Echocardiography can also be useful to identify concurrent aortic valve disease and influence the decision regarding aortic valve repair versus replacement.
V. AORTIC DISSECTION
According to the DeBakey Aortic Dissection Classification system, a Type I dissection extends from the ascending aorta and arch to the descending aorta, while a Type II dissection is limited to the ascending aorta.
A Stanford Type A dissection involves the ascending aorta, regardless of the origin of the tear or the extent of dissection, and a Type B involves only the descending thoracic aorta. The therapeutic approach tends to be more conservative due to the generally lower mortality rate.
TEE permits an accurate diagnosis of the location and extent of the aortic aneurysm, aortic valve evaluation for aortic insufficiency, pericardial effusion, and evidence of left ventricular dysfunction.
Two-dimensional echocardiography and color flow Doppler can help to define the true and false lumens of the aortic dissection as well as any involvement of the coronary arteries.
Although MRI remains a more sensitive and specific test for diagnosing the presence of an aortic aneurysm, TEE is highly accurate, is noninvasive, permits real-time analysis, and can be performed efficiently at the bedside in critically ill patients.
Limitations of TEE include the potential for artifacts and difficulty in visualizing the distal ascending aorta due to the blind spot.
TOPIC: ASSESSMENT OF SURGERY OF THE AORTA
I. CLASSIFICATION AND EPIDEMIOLOGY OF DISEASES OF THE AORTA
A. Aneurysms
Aneurysm is defined as a localized or diffuse aortic dilatation of more than 50% normal diameter.

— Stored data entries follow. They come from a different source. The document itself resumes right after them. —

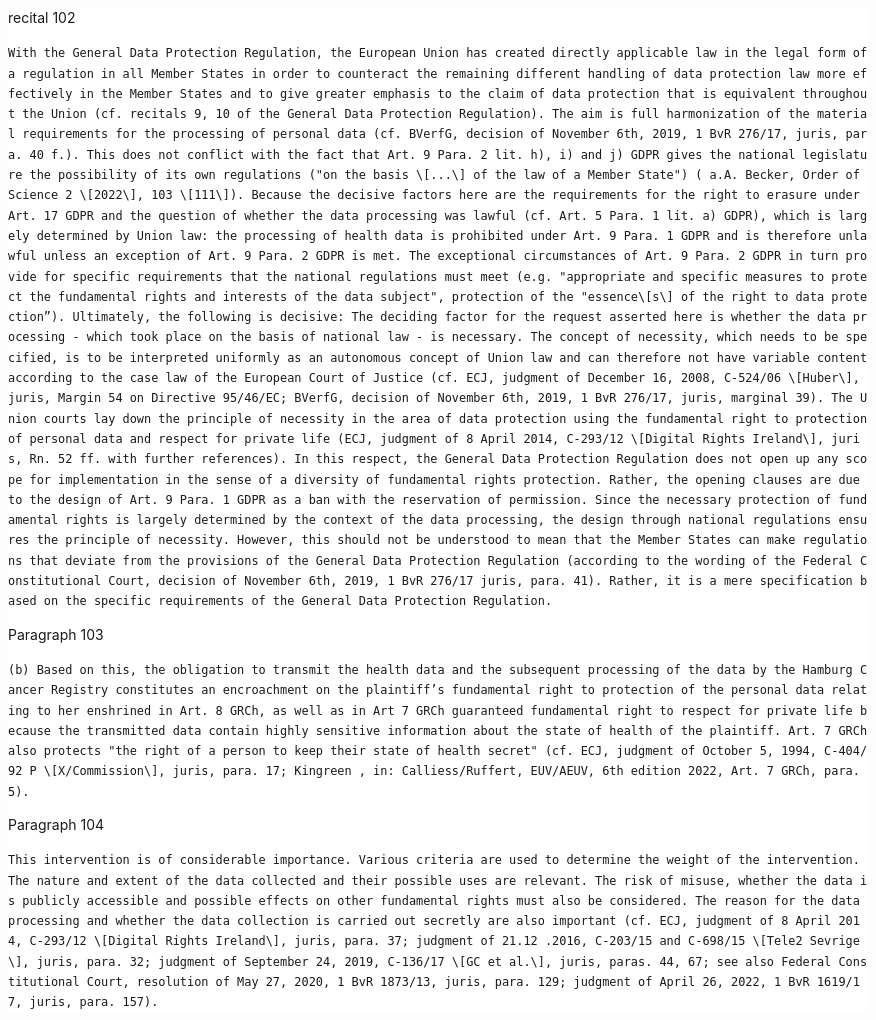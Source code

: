 recital 102

    With the General Data Protection Regulation, the European Union has created directly applicable law in the legal form of a regulation in all Member States in order to counteract the remaining different handling of data protection law more effectively in the Member States and to give greater emphasis to the claim of data protection that is equivalent throughout the Union (cf. recitals 9, 10 of the General Data Protection Regulation). The aim is full harmonization of the material requirements for the processing of personal data (cf. BVerfG, decision of November 6th, 2019, 1 BvR 276/17, juris, para. 40 f.). This does not conflict with the fact that Art. 9 Para. 2 lit. h), i) and j) GDPR gives the national legislature the possibility of its own regulations ("on the basis \[...\] of the law of a Member State") ( a.A. Becker, Order of Science 2 \[2022\], 103 \[111\]). Because the decisive factors here are the requirements for the right to erasure under Art. 17 GDPR and the question of whether the data processing was lawful (cf. Art. 5 Para. 1 lit. a) GDPR), which is largely determined by Union law: the processing of health data is prohibited under Art. 9 Para. 1 GDPR and is therefore unlawful unless an exception of Art. 9 Para. 2 GDPR is met. The exceptional circumstances of Art. 9 Para. 2 GDPR in turn provide for specific requirements that the national regulations must meet (e.g. "appropriate and specific measures to protect the fundamental rights and interests of the data subject", protection of the "essence\[s\] of the right to data protection”). Ultimately, the following is decisive: The deciding factor for the request asserted here is whether the data processing - which took place on the basis of national law - is necessary. The concept of necessity, which needs to be specified, is to be interpreted uniformly as an autonomous concept of Union law and can therefore not have variable content according to the case law of the European Court of Justice (cf. ECJ, judgment of December 16, 2008, C-524/06 \[Huber\], juris, Margin 54 on Directive 95/46/EC; BVerfG, decision of November 6th, 2019, 1 BvR 276/17, juris, marginal 39). The Union courts lay down the principle of necessity in the area of data protection using the fundamental right to protection of personal data and respect for private life (ECJ, judgment of 8 April 2014, C-293/12 \[Digital Rights Ireland\], juris, Rn. 52 ff. with further references). In this respect, the General Data Protection Regulation does not open up any scope for implementation in the sense of a diversity of fundamental rights protection. Rather, the opening clauses are due to the design of Art. 9 Para. 1 GDPR as a ban with the reservation of permission. Since the necessary protection of fundamental rights is largely determined by the context of the data processing, the design through national regulations ensures the principle of necessity. However, this should not be understood to mean that the Member States can make regulations that deviate from the provisions of the General Data Protection Regulation (according to the wording of the Federal Constitutional Court, decision of November 6th, 2019, 1 BvR 276/17 juris, para. 41). Rather, it is a mere specification based on the specific requirements of the General Data Protection Regulation.

Paragraph 103

    (b) Based on this, the obligation to transmit the health data and the subsequent processing of the data by the Hamburg Cancer Registry constitutes an encroachment on the plaintiff’s fundamental right to protection of the personal data relating to her enshrined in Art. 8 GRCh, as well as in Art 7 GRCh guaranteed fundamental right to respect for private life because the transmitted data contain highly sensitive information about the state of health of the plaintiff. Art. 7 GRCh also protects "the right of a person to keep their state of health secret" (cf. ECJ, judgment of October 5, 1994, C-404/92 P \[X/Commission\], juris, para. 17; Kingreen , in: Calliess/Ruffert, EUV/AEUV, 6th edition 2022, Art. 7 GRCh, para. 5).

Paragraph 104

    This intervention is of considerable importance. Various criteria are used to determine the weight of the intervention. The nature and extent of the data collected and their possible uses are relevant. The risk of misuse, whether the data is publicly accessible and possible effects on other fundamental rights must also be considered. The reason for the data processing and whether the data collection is carried out secretly are also important (cf. ECJ, judgment of 8 April 2014, C-293/12 \[Digital Rights Ireland\], juris, para. 37; judgment of 21.12 .2016, C-203/15 and C-698/15 \[Tele2 Sevrige\], juris, para. 32; judgment of September 24, 2019, C-136/17 \[GC et al.\], juris, paras. 44, 67; see also Federal Constitutional Court, resolution of May 27, 2020, 1 BvR 1873/13, juris, para. 129; judgment of April 26, 2022, 1 BvR 1619/17, juris, para. 157).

Dilatation is progressive and develops from weakening of the aortic wall. Aneurysms may be congenital or acquired.
The lifetime probability of rupture is 75% to 80%, with 5-year untreated survival rates in the range of 10% to 20%. In nondissecting abdominal aneurysms, size significantly influences the median time to rupture with a 43% risk of rupture within 1 year for aneurysms greater than 6 cm, and an 80% risk with those greater than 8 cm.
B. Dissection
Two classification systems have been used to describe aortic dissections: the DeBakey system and the Stanford system.

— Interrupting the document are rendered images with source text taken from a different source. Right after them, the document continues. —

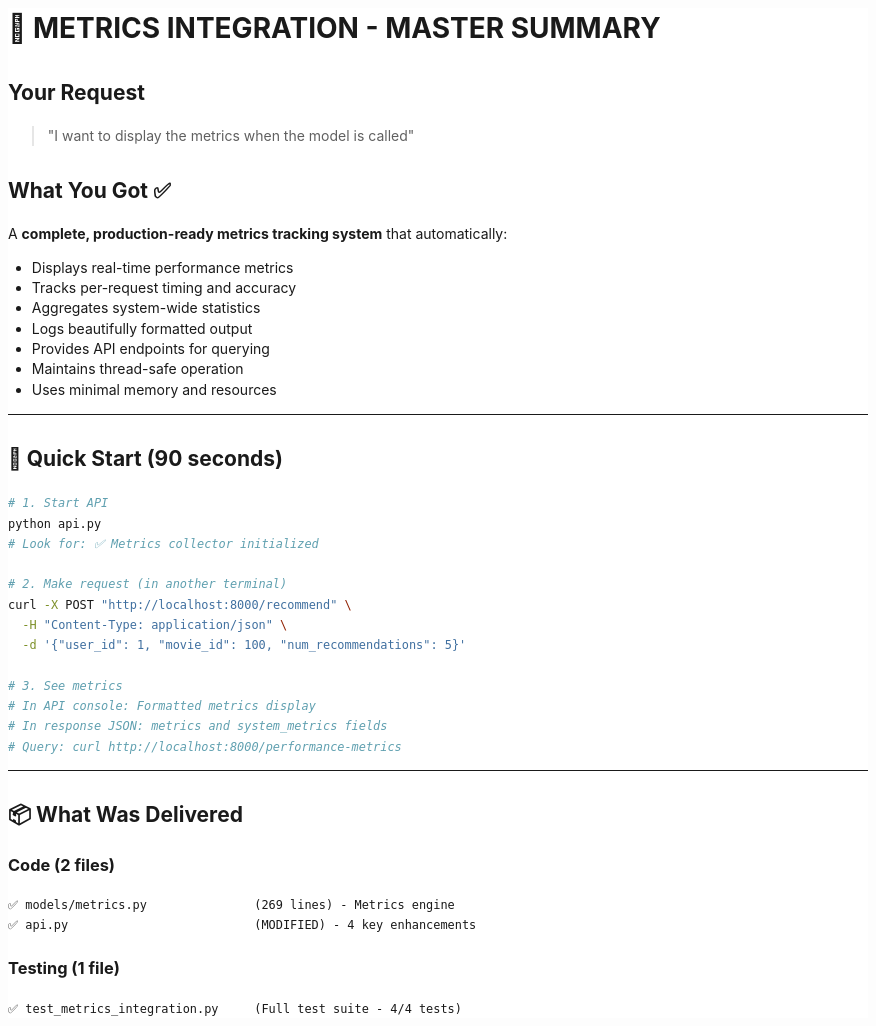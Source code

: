 # 🎉 METRICS INTEGRATION - MASTER SUMMARY

## Your Request
> "I want to display the metrics when the model is called"

## What You Got ✅

A **complete, production-ready metrics tracking system** that automatically:
- Displays real-time performance metrics
- Tracks per-request timing and accuracy
- Aggregates system-wide statistics
- Logs beautifully formatted output
- Provides API endpoints for querying
- Maintains thread-safe operation
- Uses minimal memory and resources

---

## 🎯 Quick Start (90 seconds)

```bash
# 1. Start API
python api.py
# Look for: ✅ Metrics collector initialized

# 2. Make request (in another terminal)
curl -X POST "http://localhost:8000/recommend" \
  -H "Content-Type: application/json" \
  -d '{"user_id": 1, "movie_id": 100, "num_recommendations": 5}'

# 3. See metrics
# In API console: Formatted metrics display
# In response JSON: metrics and system_metrics fields
# Query: curl http://localhost:8000/performance-metrics
```

---

## 📦 What Was Delivered

### Code (2 files)
```
✅ models/metrics.py               (269 lines) - Metrics engine
✅ api.py                          (MODIFIED) - 4 key enhancements
```

### Testing (1 file)
```
✅ test_metrics_integration.py     (Full test suite - 4/4 tests)
```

DeBakey classifies dissections into three types:
Type I, intimal tear in the ascending aorta with extension of the dissection to the descending aorta
Type II, intimal tear in the ascending aorta with dissection confined to the ascending aorta
Type III, tear beginning in the descending aorta
The Stanford classification system is simpler and uses two groups:
Type A dissections that involve the ascending aorta
Type B dissections involving only the descending aorta
The Stanford classification has become more popular because it is related to both therapeutic approach and risk.
Type A dissections carry a mortality of 90% to 95% without surgical intervention and account for approximately 65% to 70% of all aortic dissections.
Type B dissections carry a 40% mortality and medical management is the preferred type of therapy.